If you have young children, in elementary school or younger, they probably will not have much say in the matter. They’re too young to really prefer anything or understand what is in their own best interests. You, your ex and the court will have to decide it for them.
But what if your children are older? What if they’re teens? Then can they pick where they want to live?
The legal side
Let’s start with the legal side. Technically, no, the children do not have this legal right. It’s not up to them. As long as the kids are minors — even at age 17 — they don’t have a legal right to choose which parent to live with and the court does not have to go along with what they say. If the court wants you and your ex to have time with the child, for instance, but the child just wants to live with you, the court can still order them to spend time with your ex.
The practical side
In a realistic sense, though, the court understands that the child has preferences and will feel happiest when those preferences are honored. As such, they will take an older child’s opinion into account. They’ll consider it and use it as one thing that helps create the custody arrangement.

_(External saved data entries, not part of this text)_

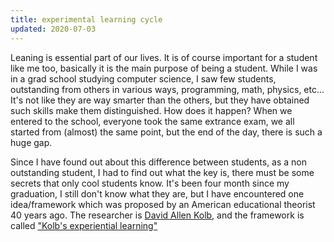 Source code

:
 ```yaml
---
title: experimental learning cycle
updated: 2020-07-03
---
```


Leaning is essential part of our lives.
It is of course important for a student like me too, basically it is the main purpose of being a student.
While I was in a grad school studying computer science, I saw few students, outstanding from others in various ways, programming, math, physics, etc...
It's not like they are way smarter than the others, but they have obtained such skills make them distinguished.
How does it happen?
When we entered to the school, everyone took the same extrance exam, we all started from (almost) the same point,
but the end of the day, there is such a huge gap.

Since I have found out about this difference between students, as a non outstanding student, I had to find out what the key is,
there must be some secrets that only cool students know.
It's been four month since my graduation, I still don't know what they are, but I have encountered one idea/framework which was proposed by
an American educational theorist 40 years ago.
The researcher is [David Allen Kolb](https://en.wikipedia.org/wiki/David_A._Kolb),
and the framework is called ["Kolb's experiential learning"](https://en.wikipedia.org/wiki/Kolb%27s_experiential_learning)


<!--Public universities in Japan require entrance exam, and all high-school who are applying to the same school take the same exam.-->
<!--Therefore, besides few exception, so there are not "that" huge difference-->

It’s not the only thing. They also consider your parental rights, your ability to raise the child, what you and your ex want, and a host of other factors. They don’t just go along with what your child requests. But, at that age, they will consider it and may let the agreement give the child some of what they want.
For instance, if your child says they want to live with you all of the time, the court may not split time 50/50 between you and your ex. They could allow the child to consistently live with you during the week, giving them some routine and stability, but still allow them to live with your ex on the weekends or for short time periods. Your ex could also get visitation rights to see your child, even when they live with you.
These situations can get complicated, especially when you and your ex do not agree on exactly what you want. Be sure you know what your rights are and what steps to take.